Work item >> Only the pictures are to be left out; the listing itself is repeated exactly.
____ Data to process
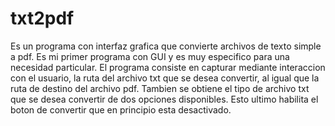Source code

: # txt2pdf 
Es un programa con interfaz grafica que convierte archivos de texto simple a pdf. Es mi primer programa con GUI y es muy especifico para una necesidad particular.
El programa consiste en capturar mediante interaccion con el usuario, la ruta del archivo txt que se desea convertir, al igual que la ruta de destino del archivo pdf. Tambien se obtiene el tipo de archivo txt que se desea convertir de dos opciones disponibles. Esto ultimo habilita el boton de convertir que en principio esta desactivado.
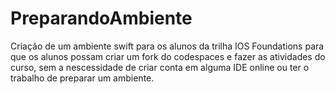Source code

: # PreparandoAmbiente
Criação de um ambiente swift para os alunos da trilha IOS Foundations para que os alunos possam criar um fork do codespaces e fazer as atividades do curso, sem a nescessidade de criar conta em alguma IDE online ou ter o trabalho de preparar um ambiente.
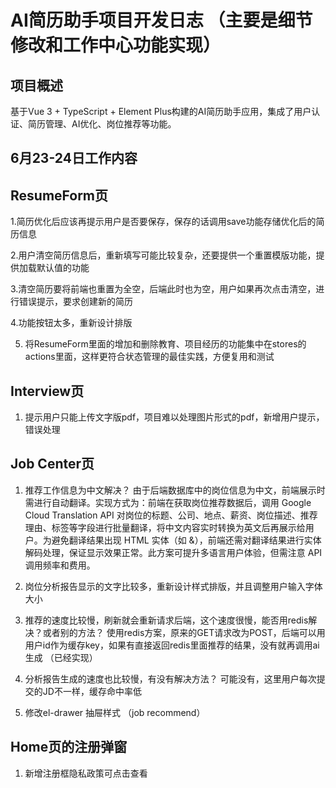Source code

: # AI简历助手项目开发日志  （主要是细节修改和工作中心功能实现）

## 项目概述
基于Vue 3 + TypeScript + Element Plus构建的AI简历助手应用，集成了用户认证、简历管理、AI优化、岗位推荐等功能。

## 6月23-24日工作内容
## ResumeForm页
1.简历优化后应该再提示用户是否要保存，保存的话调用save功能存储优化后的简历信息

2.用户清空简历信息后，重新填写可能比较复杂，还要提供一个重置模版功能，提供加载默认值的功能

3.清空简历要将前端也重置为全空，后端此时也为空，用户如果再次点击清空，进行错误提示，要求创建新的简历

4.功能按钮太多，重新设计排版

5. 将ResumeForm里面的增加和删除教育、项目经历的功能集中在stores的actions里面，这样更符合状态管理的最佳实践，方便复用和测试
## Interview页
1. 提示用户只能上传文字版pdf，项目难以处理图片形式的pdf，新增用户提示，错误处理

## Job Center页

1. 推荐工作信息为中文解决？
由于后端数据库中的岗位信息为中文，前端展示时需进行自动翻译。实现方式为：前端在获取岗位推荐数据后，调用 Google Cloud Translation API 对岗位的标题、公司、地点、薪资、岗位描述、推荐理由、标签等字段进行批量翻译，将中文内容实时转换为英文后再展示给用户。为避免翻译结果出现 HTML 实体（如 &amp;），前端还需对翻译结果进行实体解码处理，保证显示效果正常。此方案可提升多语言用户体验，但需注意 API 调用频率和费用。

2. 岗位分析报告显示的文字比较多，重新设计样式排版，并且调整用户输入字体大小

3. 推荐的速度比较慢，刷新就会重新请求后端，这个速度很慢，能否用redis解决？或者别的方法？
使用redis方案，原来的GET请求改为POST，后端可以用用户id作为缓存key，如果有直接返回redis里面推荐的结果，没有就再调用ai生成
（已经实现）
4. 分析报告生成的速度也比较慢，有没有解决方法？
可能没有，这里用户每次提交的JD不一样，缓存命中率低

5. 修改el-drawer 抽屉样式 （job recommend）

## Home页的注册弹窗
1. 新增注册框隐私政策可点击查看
________
Completed exercise >>
Source code

: # txt2pdf 
Es un programa con interfaz grafica que convierte archivos de texto simple a pdf. Es mi primer programa con GUI y es muy especifico para una necesidad particular.
El programa consiste en capturar mediante interaccion con el usuario, la ruta del archivo txt que se desea convertir, al igual que la ruta de destino del archivo pdf. Tambien se obtiene el tipo de archivo txt que se desea convertir de dos opciones disponibles. Esto ultimo habilita el boton de convertir que en principio esta desactivado.
Source code

: # PreparandoAmbiente
Criação de um ambiente swift para os alunos da trilha IOS Foundations para que os alunos possam criar um fork do codespaces e fazer as atividades do curso, sem a nescessidade de criar conta em alguma IDE online ou ter o trabalho de preparar um ambiente.
Source code

: # AI简历助手项目开发日志  （主要是细节修改和工作中心功能实现）

## 项目概述
基于Vue 3 + TypeScript + Element Plus构建的AI简历助手应用，集成了用户认证、简历管理、AI优化、岗位推荐等功能。

## 6月23-24日工作内容
## ResumeForm页
1.简历优化后应该再提示用户是否要保存，保存的话调用save功能存储优化后的简历信息

2.用户清空简历信息后，重新填写可能比较复杂，还要提供一个重置模版功能，提供加载默认值的功能

3.清空简历要将前端也重置为全空，后端此时也为空，用户如果再次点击清空，进行错误提示，要求创建新的简历

4.功能按钮太多，重新设计排版

5. 将ResumeForm里面的增加和删除教育、项目经历的功能集中在stores的actions里面，这样更符合状态管理的最佳实践，方便复用和测试
## Interview页
1. 提示用户只能上传文字版pdf，项目难以处理图片形式的pdf，新增用户提示，错误处理

## Job Center页

1. 推荐工作信息为中文解决？
由于后端数据库中的岗位信息为中文，前端展示时需进行自动翻译。实现方式为：前端在获取岗位推荐数据后，调用 Google Cloud Translation API 对岗位的标题、公司、地点、薪资、岗位描述、推荐理由、标签等字段进行批量翻译，将中文内容实时转换为英文后再展示给用户。为避免翻译结果出现 HTML 实体（如 &amp;），前端还需对翻译结果进行实体解码处理，保证显示效果正常。此方案可提升多语言用户体验，但需注意 API 调用频率和费用。

2. 岗位分析报告显示的文字比较多，重新设计样式排版，并且调整用户输入字体大小

3. 推荐的速度比较慢，刷新就会重新请求后端，这个速度很慢，能否用redis解决？或者别的方法？
使用redis方案，原来的GET请求改为POST，后端可以用用户id作为缓存key，如果有直接返回redis里面推荐的结果，没有就再调用ai生成
（已经实现）
4. 分析报告生成的速度也比较慢，有没有解决方法？
可能没有，这里用户每次提交的JD不一样，缓存命中率低

5. 修改el-drawer 抽屉样式 （job recommend）

## Home页的注册弹窗
1. 新增注册框隐私政策可点击查看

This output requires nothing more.